# Activity
Within the data below, copy each line where the string "https" is found.

# Information supplied
________
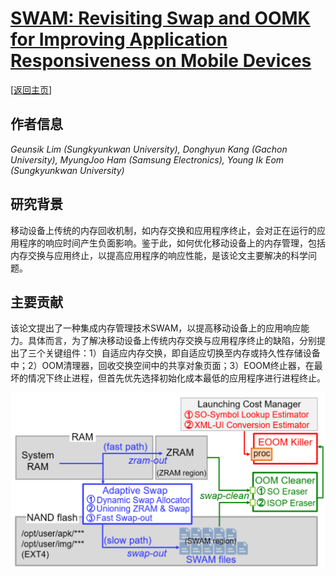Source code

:# [SWAM: Revisiting Swap and OOMK for Improving Application Responsiveness on Mobile Devices](https://doi.org/10.1145/3570361.3592518)

\[[返回主页](https://github.com/withhaotian/awesome-edge-AI-papers.git)\]

## 作者信息
*Geunsik Lim (Sungkyunkwan University), Donghyun Kang (Gachon University), MyungJoo Ham (Samsung Electronics), Young Ik Eom (Sungkyunkwan University)*

## 研究背景
移动设备上传统的内存回收机制，如内存交换和应用程序终止，会对正在运行的应用程序的响应时间产生负面影响。鉴于此，如何优化移动设备上的内存管理，包括内存交换与应用终止，以提高应用程序的响应性能，是该论文主要解决的科学问题。

## 主要贡献
该论文提出了一种集成内存管理技术SWAM，以提高移动设备上的应用响应能力。具体而言，为了解决移动设备上传统内存交换与应用程序终止的缺陷，分别提出了三个关键组件：1）自适应内存交换，即自适应切换至内存或持久性存储设备中；2）OOM清理器，回收交换空间中的共享对象页面；3）EOOM终止器，在最坏的情况下终止进程，但首先优先选择初始化成本最低的应用程序进行进程终止。

![](../../figs/mobicom23-swam.png)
________
# Response to the exercise
:# [SWAM: Revisiting Swap and OOMK for Improving Application Responsiveness on Mobile Devices](https://doi.org/10.1145/3570361.3592518)
\[[返回主页](https://github.com/withhaotian/awesome-edge-AI-papers.git)\]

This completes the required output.